IMG_0804.jpgIn fulfillment of a call by the recent General Synod of the United Church of Christ to eradicate mass incarceration, justice advocates of the church participated in an interfaith vigil Wednesday, June 15, in the nation’s capital, lifting up in prayer those people affected by the federal criminal justice system, and continuing the UCC’s push for prison sentencing reform.

“As followers of Jesus, we have to follow Jesus into the prisons and detention centers of this country. If we do, we will see the criminal just system is broken and lives are being broken,” said Sandy Sorensen, director of the UCC Washington, D.C. office. “Justice isn’t being done. It’s time to act. We need Congress to pass sentencing reform.”

In 2015, the denomination’s General Synod identified mass incarceration as a critical human and civil rights issue and, through the passage of two resolutions that summer, resolved to turn the tide of institutionalized racism and economic injustice within mass incarceration.

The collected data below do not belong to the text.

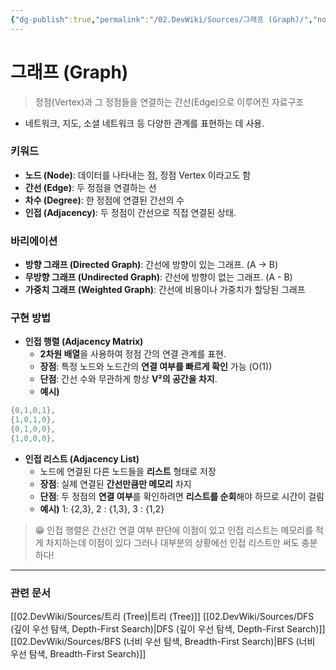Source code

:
 ```yaml
---
{"dg-publish":true,"permalink":"/02.DevWiki/Sources/그래프 (Graph)/","noteIcon":""}
---
```


# 그래프 (Graph)

> 정점(Vertex)과 그 정점들을 연결하는 간선(Edge)으로 이루어진 자료구조

- 네트워크, 지도, 소셜 네트워크 등 다양한 관계를 표현하는 데 사용.
### 키워드
- **노드 (Node)**: 데이터를 나타내는 점, 정점 Vertex 이라고도 함
- **간선 (Edge)**: 두 정점을 연결하는 선
- **차수 (Degree)**: 한 정점에 연결된 간선의 수
- **인접 (Adjacency)**: 두 정점이 간선으로 직접 연결된 상태.
### 바리에이션
- **방향 그래프 (Directed Graph)**: 간선에 방향이 있는 그래프. (A -> B)
- **무방향 그래프 (Undirected Graph)**: 간선에 방향이 없는 그래프. (A - B)
- **가중치 그래프 (Weighted Graph)**: 간선에 비용이나 가중치가 할당된 그래프
### 구현 방법
- **인접 행렬 (Adjacency Matrix)**
	- **2차원 배열**을 사용하여 정점 간의 연결 관계를 표현.
	- **장점**: 특정 노드와 노드간의 **연결 여부를 빠르게 확인** 가능 (O(1))
	- **단점**: 간선 수와 무관하게 항상 **V²의 공간을 차지**.
	- **예시)**
```C#
{0,1,0,1},
{1,0,1,0},
{0,1,0,0},
{1,0,0,0},
```
- **인접 리스트 (Adjacency List)**
	- 노드에 연결된 다른 노드들을 **리스트** 형태로 저장
    - **장점**: 실제 연결된 **간선만큼만 메모리** 차지
    - **단점**: 두 정점의 **연결 여부**를 확인하려면 **리스트를 순회**해야 하므로 시간이 걸림
    - **예시)** 1: {2,3}, 2 : {1,3}, 3 : {1,2}

> 😁 인접 행렬은 간선간 연결 여부 판단에 이점이 있고 인접 리스트는 메모리를 적게 차지하는데 이점이 있다
> 그러나 대부분의 상황에선 인접 리스트만 써도 충분하다!


---
### 관련 문서
[[02.DevWiki/Sources/트리 (Tree)\|트리 (Tree)]]
[[02.DevWiki/Sources/DFS (깊이 우선 탐색, Depth-First Search)\|DFS (깊이 우선 탐색, Depth-First Search)]]
[[02.DevWiki/Sources/BFS (너비 우선 탐색, Breadth-First Search)\|BFS (너비 우선 탐색, Breadth-First Search)]]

Faith leaders from Christian, Jewish and Muslim groups spent Wednesday morning meeting with members of Congress to push sentencing reform legislation forward. Sorensen was one of seven UCC lay leaders and clergy to take part in the event outside the U.S. Capitol, which even featured a Senate Republican and Democrat.

“I do this work because I’ve had family members who have been in prison, or caught in drug sales, who have experienced the harshness of mandatory minimum sentences,” Rev. Marvin Silver, of the UCC Central Atlantic Conference. “It’s clear, based on the research, that this War on Drugs was an attack on African Americans, and it needs to be stopped now.”

Many reform advocates within the UCC, including those that were on Capitol Hill Wednesday, support the Sentencing Reform and Corrections Act, a bipartisan bill that they believe would address years of unjust and inflexible sentencing laws that mete out punishments that do not fit the crimes committed. Supporters of the bill say that mandatory minimum sentences have contributed to an overwhelming increase in the federal prison population since 1980. The bill has been ready for a vote by the Senate since October 2015, but majority leader Mitch McConnell (R-Kentucky) has yet to bring it to the floor for a vote.

The Rev. James Ross, part of the pastoral staff at First Congregational Church in Washington and also part of the Campaign for the Fair Sentencing of Youth, which advocates ending extreme sentences on children, such as life without parole, supports sending reform bills “that account for the capacity to change and reintegration in society,” he said. “We are worth more than the worst thing we’ve done.”